The stiffener main body 101 is formed of a rigid material that will remain substantially undeformed during subsequent processing. Specifically, the rigid material of the stiffener main body 101 has a large Young's modulus, a large Poisson's ratio, and a large density. In some embodiments, the stiffener main body 101 is formed of a metal. For example, the stiffener main body 101 may comprise copper. As another example, the stiffener main body 101 may comprise an iron-nickel alloy, which comprises from 55% to 65% iron and from 35% to 45% nickel, such as Alloy 42. As yet another example, the stiffener main body 101 may comprise an iron-chromium alloy, which comprises from 82% to 86% iron and from 14% to 18% chromium, such as Stainless Steel 430. The stiffener main body 101 may have a Young's modulus of at least 100 GPa, such as about 118 GPa, such as in the range of 105 GPa to 130 GPa. The stiffener main body 101 may have a Poisson's ratio of at least 0.2, such as about 0.34, such as in the range of 0.3 to 0.4. The stiffener main body 101 may have a density of at least 2 g/cc, such as in the range of 2.5 g/cc to 9 g/cc. When the stiffener main body 101 is formed of a metal, it may have a low electrical resistivity, a high melting point, and a high thermal conductivity. The stiffener main body 101 may have an electrical resistivity of about 1.68×10⁻⁸ohm-m. The stiffener main body 101 may have a melting point of at least 260° C. The stiffener main body 101 may have a thermal conductivity of at least 10 W/mK. The stiffener main body 101 may be formed by an appropriate manufacturing process, such as a stamping press process, a machining process, or the like. The rigid material of the stiffener main body 101 has a large coefficient of thermal expansion, The stiffener main body 101 may have a coefficient of thermal expansion of at least 3 ppm/° C., such as about 17 ppm/° C., such as in the range of 12 ppm/° C. to 23 ppm/° C. As subsequently described in greater detail, stiffener pillars 301 (see FIGS. 3A-3B) will be inserted into the stiffener main body 101 to help reduce the coefficient of thermal expansion of the resulting stiffener ring.

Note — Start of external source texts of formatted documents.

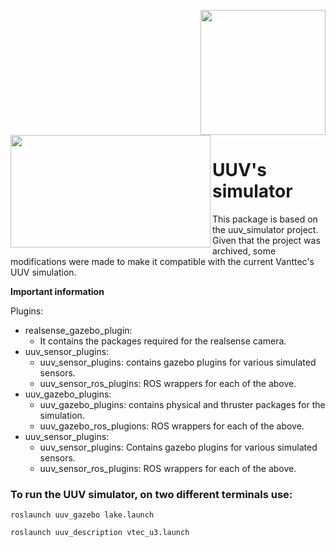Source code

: <p align="right">
  <img src="../docs/uuv.jpeg" width="200" height="200" align="center"/>
  <img src="../docs/vanttec.png" width="320" height="180" align="left"/>
</p>

# UUV's simulator

This package is based on the uuv_simulator project. Given that the project was archived, some modifications were made to make it compatible with the current Vanttec's UUV simulation.

**Important information**

Plugins:
- realsense_gazebo_plugin: 
  - It contains the packages required for the realsense camera.
- uuv_sensor_plugins:
  - uuv_sensor_plugins: contains gazebo plugins for various simulated sensors.
  - uuv_sensor_ros_plugins: ROS wrappers for each of the above.
- uuv_gazebo_plugins: 
  - uuv_gazebo_plugins: contains physical and thruster packages for the simulation.
  - uuv_gazebo_ros_plugions: ROS wrappers for each of the above.
- uuv_sensor_plugins:
  - uuv_sensor_plugins: Contains gazebo plugins for various simulated sensors.
  - uuv_sensor_ros_plugins: ROS wrappers for each of the above.

### To run the UUV simulator, on two different terminals use:

```roslaunch uuv_gazebo lake.launch```

```roslaunch uuv_description vtec_u3.launch```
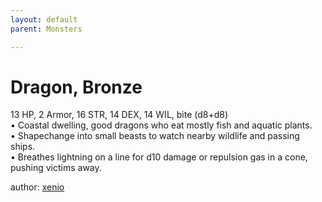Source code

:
 ```yaml
---
layout: default
parent: Monsters 

--- 
```

# Dragon, Bronze
13 HP, 2 Armor, 16 STR, 14 DEX, 14 WIL, bite (d8+d8)  
• Coastal dwelling, good dragons who eat mostly fish and aquatic plants.  
• Shapechange into small beasts to watch nearby wildlife and passing ships.  
• Breathes lightning on a line for d10 damage or repulsion gas in a cone, pushing victims away.  




author: [xenio](https://xenioinabottle.blogspot.com/2021/02/classic-monsters-for-cairnito-part-1.html)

In FIGS. 2A-2B, stiffener holes 201 for stiffener pillars are patterned in the stiffener main body 101. The stiffener holes 201 extend entirely through the stiffener main body 101. Any suitable manufacturing process may be utilized to pattern the stiffener holes 201. In some embodiments, the stiffener holes 201 may be patterned by a drilling process that utilizes appropriate mechanical or laser drilling procedures to drill the stiffener holes 201 into the stiffener main body 101.

The stiffener holes 201 are oriented along the various portions (e.g., the horizontal portions and vertical portions) of the stiffener main body 101 in the top-down view. The stiffener holes 201 positioned along the horizontal portions are oriented along the corresponding centerlines of the horizontal portions (e.g. centerline C1). The stiffener holes 201 positioned along the vertical portions are oriented along the corresponding centerlines of the vertical portions (e.g. centerline C2). As such, each stiffener hole 201 is disposed a same distance D1 from an inner sidewall and an outer sidewall of the respective portion of the stiffener main body 101. The distance D1 may be in the range of 0.5 mm to 3 mm. The stiffener holes 201 may each have a width W4 in the range of 2 mm to 5 mm. The stiffener holes 201 have a height H1 that is equal to the initial thickness T1. The stiffener holes 201 are separated from one another by a distance D2. The distance D2 is at least 100 μm, such as in the range of 500 μm to 10000 μm. In an embodiment, the CTE depends in part on the distance D2.

In this embodiment, the stiffener holes 201 are cylindrical holes. When the stiffener holes 201 are cylindrical holes, the width W4 is the diameter of the cylindrical holes. The cylindrical holes are circular in the top-down view. It should be appreciated that the cylindrical holes are merely one embodiment and other types of main body holes may be utilized as discussed in greater detail with respect to FIGS. 10A-10E.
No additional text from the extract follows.